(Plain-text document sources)

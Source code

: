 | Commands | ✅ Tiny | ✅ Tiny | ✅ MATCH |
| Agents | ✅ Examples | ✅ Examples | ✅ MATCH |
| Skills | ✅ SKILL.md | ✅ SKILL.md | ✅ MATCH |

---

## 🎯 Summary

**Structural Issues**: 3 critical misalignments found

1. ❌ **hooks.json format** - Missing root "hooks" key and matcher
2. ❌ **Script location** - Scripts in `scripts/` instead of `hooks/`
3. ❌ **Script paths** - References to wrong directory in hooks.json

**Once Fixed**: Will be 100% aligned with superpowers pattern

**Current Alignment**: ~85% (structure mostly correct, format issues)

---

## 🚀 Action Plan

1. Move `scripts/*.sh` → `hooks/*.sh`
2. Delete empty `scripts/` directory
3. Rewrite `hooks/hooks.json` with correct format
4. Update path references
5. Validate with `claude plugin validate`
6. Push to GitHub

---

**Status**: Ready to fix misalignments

...

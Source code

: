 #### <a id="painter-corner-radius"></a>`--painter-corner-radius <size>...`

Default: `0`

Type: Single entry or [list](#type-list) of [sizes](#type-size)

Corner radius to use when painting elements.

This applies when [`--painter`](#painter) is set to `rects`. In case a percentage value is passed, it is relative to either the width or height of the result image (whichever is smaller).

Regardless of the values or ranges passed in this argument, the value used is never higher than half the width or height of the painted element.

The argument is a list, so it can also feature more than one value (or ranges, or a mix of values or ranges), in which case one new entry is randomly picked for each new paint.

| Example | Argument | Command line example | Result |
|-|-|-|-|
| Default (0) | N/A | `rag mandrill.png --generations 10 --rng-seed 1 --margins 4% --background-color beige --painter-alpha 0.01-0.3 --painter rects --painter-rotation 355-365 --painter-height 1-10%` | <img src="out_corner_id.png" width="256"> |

* * *

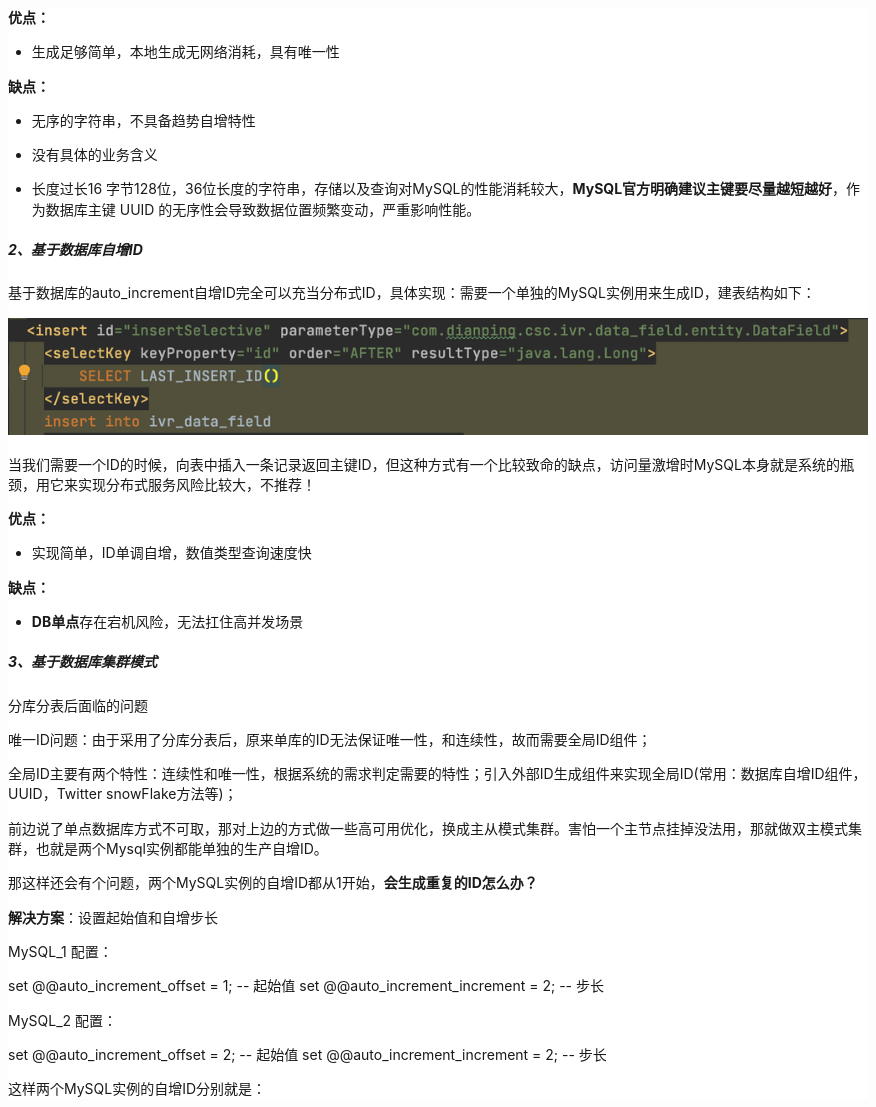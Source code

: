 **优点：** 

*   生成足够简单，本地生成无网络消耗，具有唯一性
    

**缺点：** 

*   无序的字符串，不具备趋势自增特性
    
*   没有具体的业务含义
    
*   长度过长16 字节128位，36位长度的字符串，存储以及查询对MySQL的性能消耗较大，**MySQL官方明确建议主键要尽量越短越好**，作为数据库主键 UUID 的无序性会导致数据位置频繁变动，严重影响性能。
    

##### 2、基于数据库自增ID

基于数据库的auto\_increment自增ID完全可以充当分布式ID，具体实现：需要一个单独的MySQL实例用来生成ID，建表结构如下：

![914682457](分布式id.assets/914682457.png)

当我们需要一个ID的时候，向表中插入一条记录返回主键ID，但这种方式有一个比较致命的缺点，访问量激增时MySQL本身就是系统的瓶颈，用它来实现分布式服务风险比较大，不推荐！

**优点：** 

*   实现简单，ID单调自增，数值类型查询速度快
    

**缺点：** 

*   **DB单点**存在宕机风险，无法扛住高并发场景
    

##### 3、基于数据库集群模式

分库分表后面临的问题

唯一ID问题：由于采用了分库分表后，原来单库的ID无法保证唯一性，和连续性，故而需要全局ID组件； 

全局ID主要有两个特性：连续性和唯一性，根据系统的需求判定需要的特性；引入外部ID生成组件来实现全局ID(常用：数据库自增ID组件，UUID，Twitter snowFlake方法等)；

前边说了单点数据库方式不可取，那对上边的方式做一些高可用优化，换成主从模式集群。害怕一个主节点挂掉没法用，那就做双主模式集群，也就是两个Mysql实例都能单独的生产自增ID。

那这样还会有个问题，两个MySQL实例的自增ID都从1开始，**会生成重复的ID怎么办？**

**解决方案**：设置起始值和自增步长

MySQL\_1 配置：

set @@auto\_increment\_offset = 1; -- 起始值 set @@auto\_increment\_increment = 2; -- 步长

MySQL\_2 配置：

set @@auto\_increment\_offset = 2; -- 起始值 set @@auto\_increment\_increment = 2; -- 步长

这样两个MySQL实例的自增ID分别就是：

▶ _WHAT THE TASK ASKS_
Give back, exactly as written, the stretch from the line with "Regardless of the" through the line with "Default (0) |", and no other lines from the records above.

▶ _ANSWER SPACE_
Regardless of the values or ranges passed in this argument, the value used is never higher than half the width or height of the painted element.

The argument is a list, so it can also feature more than one value (or ranges, or a mix of values or ranges), in which case one new entry is randomly picked for each new paint.

| Example | Argument | Command line example | Result |
|-|-|-|-|
| Default (0) | N/A | `rag mandrill.png --generations 10 --rng-seed 1 --margins 4% --background-color beige --painter-alpha 0.01-0.3 --painter rects --painter-rotation 355-365 --painter-height 1-10%` | <img src="out_corner_id.png" width="256"> |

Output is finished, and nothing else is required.